What I RememberMy overall memory following Joel’s death and journey Home to Heaven isn’t the best. If truth be told, it’s really been a bit scattered since becoming a widow the first time around six years ago. Even so, I’ve tried my best to piece through the events that took place that first twenty-four hours after saying goodbye to my precious husband. Those things I remember most vividly are probably not the most important to the average person, but they are the very memories that stand out to me.

  1. I sat in the waiting room with my best friend (after Joel had already breathed his last, and I had spent quite some time with him following). I remember thinking… now what? I honestly don’t know what to do now. Can I just stay here?
  2. I talked to my boss around 2:30 am on my way home from the hospital. I remember thinking two things about this call: 1) who does that? and 2) what a special man to want to call and check in within the first few hours of my saying goodbye to my earthly love. He had already spent the better part of the afternoon and evening, along with his wife, at the hospital with us.
  3. When I walked into my house, I was greeted with a hug by a friend and fellow co-worker. She’d never been to my new home in Hickory before, and she drove the distance from Asheville just to make sure my kids weren’t alone and that all of Joel’s family who were in town and wanted to be at the hospital could be there. I remember hugging her neck when I first got back to the house as a new widow. It felt strange, yet comforting. In many respects, it was like having a strange “out of body experience”. This couldn’t be my life right now, I thought to myself. Sadly…it was.
  4. I remember going to lay down in my own bed soon after getting home. That was strange to me, because I wasn’t able to sleep in my own bed for several weeks after Chris died. This time, the grief was different. I was ready to crawl back into my bed, even with the loss very evident beside me. Sleep?
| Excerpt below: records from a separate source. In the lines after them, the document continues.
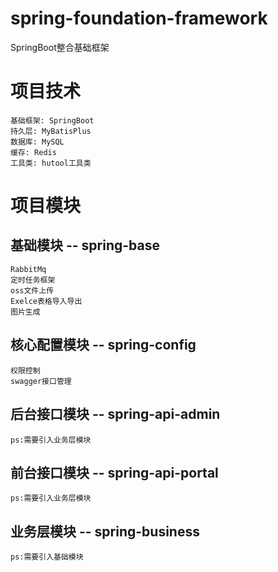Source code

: # spring-foundation-framework
SpringBoot整合基础框架

# 项目技术
    基础框架: SpringBoot
    持久层: MyBatisPlus
    数据库: MySQL
    缓存: Redis
    工具类: hutool工具类
# 项目模块
## 基础模块 -- spring-base
    RabbitMq
    定时任务框架
    oss文件上传
    Exelce表格导入导出
    图片生成
## 核心配置模块 -- spring-config
    权限控制
    swagger接口管理
## 后台接口模块 -- spring-api-admin
    ps:需要引入业务层模块
## 前台接口模块 -- spring-api-portal
    ps:需要引入业务层模块
## 业务层模块 -- spring-business
    ps:需要引入基础模块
Didn’t happen except for an occasional doze or two. I kept running through the script of how to tell my youngest children their daddy wouldn’t be coming home (in just a few short hours when they woke up to greet the day). How is a mother ever prepared to do that? Especially with my newly adopted children. They just gained a two-parent family, now we’re down to one. What will go through their little minds upon hearing this news?
  5. My crash came later in the day. In my recliner in the living room. I don’t even remember falling asleep, but I remember waking up to many familiar faces around me. Co-workers, friends from my Asheville church, family, and I’m not even sure who else was here. They were entertaining my children, filling my pantry, cooking food, watching me sleep, and talking all around me. And…yet, I slept through much of it, right in their presence. I think my body finally collapsed to the point of no return until it received enough rest to go on.
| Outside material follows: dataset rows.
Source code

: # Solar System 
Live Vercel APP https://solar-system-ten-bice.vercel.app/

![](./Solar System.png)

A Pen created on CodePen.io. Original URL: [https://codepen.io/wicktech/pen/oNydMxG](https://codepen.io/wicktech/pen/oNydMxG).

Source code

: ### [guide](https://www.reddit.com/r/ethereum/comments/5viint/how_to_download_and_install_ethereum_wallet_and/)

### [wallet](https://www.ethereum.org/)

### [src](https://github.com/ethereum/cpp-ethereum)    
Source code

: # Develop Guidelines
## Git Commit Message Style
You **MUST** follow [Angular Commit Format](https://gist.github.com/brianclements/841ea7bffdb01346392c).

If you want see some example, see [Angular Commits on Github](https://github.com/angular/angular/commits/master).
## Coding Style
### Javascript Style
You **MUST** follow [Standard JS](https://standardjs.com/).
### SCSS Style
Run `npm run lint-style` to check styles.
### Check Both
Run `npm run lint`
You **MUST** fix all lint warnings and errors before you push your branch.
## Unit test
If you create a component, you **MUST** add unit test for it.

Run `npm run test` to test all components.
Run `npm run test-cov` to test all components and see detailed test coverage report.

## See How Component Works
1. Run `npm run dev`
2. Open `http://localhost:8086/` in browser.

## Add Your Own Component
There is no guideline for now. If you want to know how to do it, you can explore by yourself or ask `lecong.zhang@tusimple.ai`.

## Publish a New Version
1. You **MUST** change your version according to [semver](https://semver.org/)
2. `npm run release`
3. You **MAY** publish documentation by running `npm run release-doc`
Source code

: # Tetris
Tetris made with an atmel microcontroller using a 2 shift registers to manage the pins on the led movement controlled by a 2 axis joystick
  6. I remember my next-door neighbor, who I had not yet met up to that point, walking in with a ton of BBQ and all the fixin’s. She was a nurse at the hospital where I just left my husband for the last time.
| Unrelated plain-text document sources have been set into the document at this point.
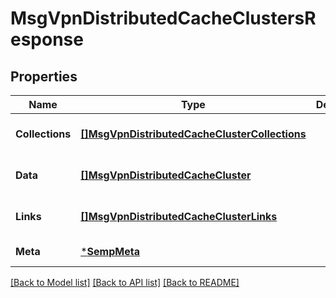 # MsgVpnDistributedCacheClustersResponse

## Properties
Name | Type | Description | Notes
------------ | ------------- | ------------- | -------------
**Collections** | [**[]MsgVpnDistributedCacheClusterCollections**](MsgVpnDistributedCacheClusterCollections.md) |  | [optional] [default to null]
**Data** | [**[]MsgVpnDistributedCacheCluster**](MsgVpnDistributedCacheCluster.md) |  | [optional] [default to null]
**Links** | [**[]MsgVpnDistributedCacheClusterLinks**](MsgVpnDistributedCacheClusterLinks.md) |  | [optional] [default to null]
**Meta** | [***SempMeta**](SempMeta.md) |  | [default to null]

[[Back to Model list]](../README.md#documentation-for-models) [[Back to API list]](../README.md#documentation-for-api-endpoints) [[Back to README]](../README.md)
  7. I remember seeing Anna walk in the door and never being so happy to see my oldest girl. She was with me when I collapsed after Chris died, and it seemed so strange not to have her with me as I said goodbye to Joel. But, she was with me now.
  8. I remember seeing some of the same faces that were in my home the day I became a widow the first time. And…less than six years later, we’re here together again. Mourning another life lost. Celebrating another eternity gained.
  9. And…I remember thinking what is so wrong with me that I can’t stay married? That love always ends so abruptly for me? Why can’t I have the “happily ever after”?

Sometimes, I try to wrap up my posts into a pretty box with a beautiful bow on top. I just can’t seem to pull that off this time. This is one of those raw, ugly, tears-falling-down-my-cheeks-as-I-type posts. As I heal, I need both types. Maybe somebody out there needs the ugly packages too.